--- START ---
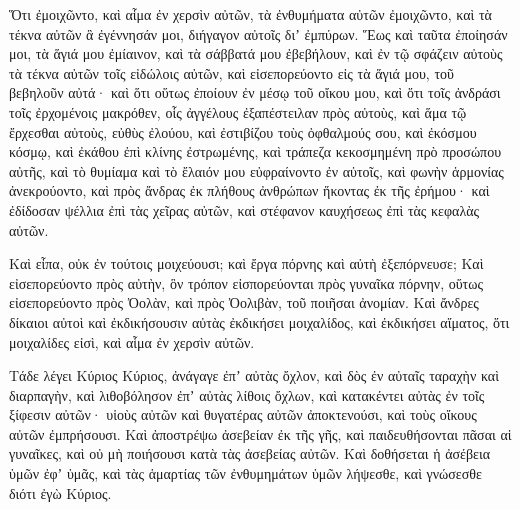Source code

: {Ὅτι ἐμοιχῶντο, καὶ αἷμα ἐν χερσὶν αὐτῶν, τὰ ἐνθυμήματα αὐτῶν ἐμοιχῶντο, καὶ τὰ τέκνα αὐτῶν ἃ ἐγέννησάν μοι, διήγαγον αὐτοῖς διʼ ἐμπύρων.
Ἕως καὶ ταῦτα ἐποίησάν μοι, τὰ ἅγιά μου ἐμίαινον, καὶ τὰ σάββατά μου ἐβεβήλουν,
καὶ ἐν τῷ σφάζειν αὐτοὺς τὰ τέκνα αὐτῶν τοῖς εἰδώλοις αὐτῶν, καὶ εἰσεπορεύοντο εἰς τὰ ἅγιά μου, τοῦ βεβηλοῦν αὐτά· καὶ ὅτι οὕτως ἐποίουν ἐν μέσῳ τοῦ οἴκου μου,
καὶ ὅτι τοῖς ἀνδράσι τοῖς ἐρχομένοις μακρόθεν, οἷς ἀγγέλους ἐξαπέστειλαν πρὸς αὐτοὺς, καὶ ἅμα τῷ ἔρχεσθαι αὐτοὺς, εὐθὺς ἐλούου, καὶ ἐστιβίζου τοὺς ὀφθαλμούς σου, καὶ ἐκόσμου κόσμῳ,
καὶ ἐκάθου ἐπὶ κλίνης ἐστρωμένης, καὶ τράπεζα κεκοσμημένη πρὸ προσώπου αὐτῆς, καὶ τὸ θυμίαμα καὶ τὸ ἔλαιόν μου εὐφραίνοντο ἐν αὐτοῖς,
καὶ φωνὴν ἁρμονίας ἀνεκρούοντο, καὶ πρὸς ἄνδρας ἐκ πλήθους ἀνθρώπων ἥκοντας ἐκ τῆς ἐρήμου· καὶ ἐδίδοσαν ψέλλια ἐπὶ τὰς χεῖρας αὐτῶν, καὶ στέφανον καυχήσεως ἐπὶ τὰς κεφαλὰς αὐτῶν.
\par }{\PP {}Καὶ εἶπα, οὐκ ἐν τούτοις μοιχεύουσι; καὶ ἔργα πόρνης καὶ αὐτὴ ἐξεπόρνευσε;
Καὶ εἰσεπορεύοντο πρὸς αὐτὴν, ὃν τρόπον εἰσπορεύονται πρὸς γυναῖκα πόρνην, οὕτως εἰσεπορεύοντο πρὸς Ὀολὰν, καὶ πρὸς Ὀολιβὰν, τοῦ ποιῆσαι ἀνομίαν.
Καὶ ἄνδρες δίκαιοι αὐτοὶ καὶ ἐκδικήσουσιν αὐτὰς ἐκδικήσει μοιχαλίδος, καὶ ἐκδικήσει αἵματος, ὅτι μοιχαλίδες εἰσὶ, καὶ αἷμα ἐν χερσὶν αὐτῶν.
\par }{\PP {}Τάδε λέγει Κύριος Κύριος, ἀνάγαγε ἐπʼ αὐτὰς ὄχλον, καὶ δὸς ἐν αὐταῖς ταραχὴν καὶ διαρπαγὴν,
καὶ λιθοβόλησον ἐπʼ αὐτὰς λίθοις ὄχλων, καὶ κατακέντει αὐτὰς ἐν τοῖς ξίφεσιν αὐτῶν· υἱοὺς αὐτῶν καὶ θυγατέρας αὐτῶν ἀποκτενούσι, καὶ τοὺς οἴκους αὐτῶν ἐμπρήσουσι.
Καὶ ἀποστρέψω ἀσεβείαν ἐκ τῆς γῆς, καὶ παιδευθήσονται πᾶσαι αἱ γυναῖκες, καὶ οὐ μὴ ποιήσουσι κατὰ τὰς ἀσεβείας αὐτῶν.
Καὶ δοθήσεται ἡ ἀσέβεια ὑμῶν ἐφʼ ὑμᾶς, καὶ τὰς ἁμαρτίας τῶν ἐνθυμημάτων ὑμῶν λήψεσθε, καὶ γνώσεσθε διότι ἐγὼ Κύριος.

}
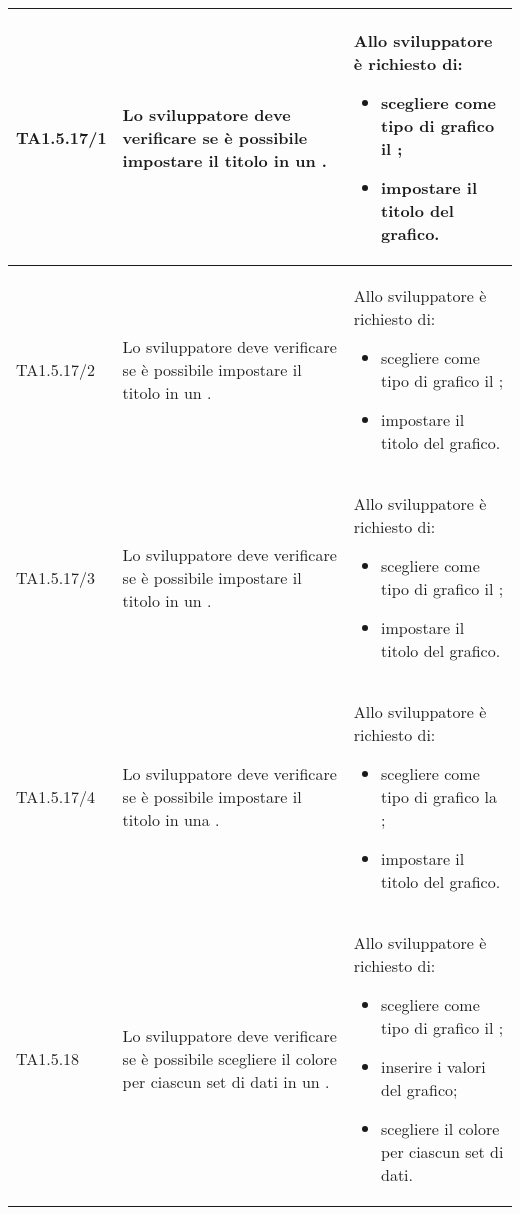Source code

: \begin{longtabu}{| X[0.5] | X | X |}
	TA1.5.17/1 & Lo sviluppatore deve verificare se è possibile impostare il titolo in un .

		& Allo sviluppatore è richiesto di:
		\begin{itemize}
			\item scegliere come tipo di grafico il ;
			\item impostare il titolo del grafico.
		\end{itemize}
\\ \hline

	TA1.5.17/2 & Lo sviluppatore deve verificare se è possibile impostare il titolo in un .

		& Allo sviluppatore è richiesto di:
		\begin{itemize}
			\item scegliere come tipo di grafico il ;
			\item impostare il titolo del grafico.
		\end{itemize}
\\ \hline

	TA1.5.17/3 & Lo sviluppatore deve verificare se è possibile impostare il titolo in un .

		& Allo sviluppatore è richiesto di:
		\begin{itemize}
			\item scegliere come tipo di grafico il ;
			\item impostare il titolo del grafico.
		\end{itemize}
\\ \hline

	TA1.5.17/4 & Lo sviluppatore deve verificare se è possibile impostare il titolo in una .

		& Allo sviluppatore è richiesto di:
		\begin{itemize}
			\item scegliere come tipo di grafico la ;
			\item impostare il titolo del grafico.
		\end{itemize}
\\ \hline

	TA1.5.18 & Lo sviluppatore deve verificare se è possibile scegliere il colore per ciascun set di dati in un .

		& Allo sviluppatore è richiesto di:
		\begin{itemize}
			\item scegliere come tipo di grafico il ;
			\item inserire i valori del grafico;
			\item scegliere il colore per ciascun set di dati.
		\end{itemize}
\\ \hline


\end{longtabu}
--- END ---
▸ **WHAT YOU NEED TO DO**:
In the data above, please extract the lines from the first one through the line with "καὶ ἐκάθου ἐπὶ", exactly, and keep pictures out.

▸ **RESPONSE**:
Source code

: {Ὅτι ἐμοιχῶντο, καὶ αἷμα ἐν χερσὶν αὐτῶν, τὰ ἐνθυμήματα αὐτῶν ἐμοιχῶντο, καὶ τὰ τέκνα αὐτῶν ἃ ἐγέννησάν μοι, διήγαγον αὐτοῖς διʼ ἐμπύρων.
Ἕως καὶ ταῦτα ἐποίησάν μοι, τὰ ἅγιά μου ἐμίαινον, καὶ τὰ σάββατά μου ἐβεβήλουν,
καὶ ἐν τῷ σφάζειν αὐτοὺς τὰ τέκνα αὐτῶν τοῖς εἰδώλοις αὐτῶν, καὶ εἰσεπορεύοντο εἰς τὰ ἅγιά μου, τοῦ βεβηλοῦν αὐτά· καὶ ὅτι οὕτως ἐποίουν ἐν μέσῳ τοῦ οἴκου μου,
καὶ ὅτι τοῖς ἀνδράσι τοῖς ἐρχομένοις μακρόθεν, οἷς ἀγγέλους ἐξαπέστειλαν πρὸς αὐτοὺς, καὶ ἅμα τῷ ἔρχεσθαι αὐτοὺς, εὐθὺς ἐλούου, καὶ ἐστιβίζου τοὺς ὀφθαλμούς σου, καὶ ἐκόσμου κόσμῳ,
καὶ ἐκάθου ἐπὶ κλίνης ἐστρωμένης, καὶ τράπεζα κεκοσμημένη πρὸ προσώπου αὐτῆς, καὶ τὸ θυμίαμα καὶ τὸ ἔλαιόν μου εὐφραίνοντο ἐν αὐτοῖς,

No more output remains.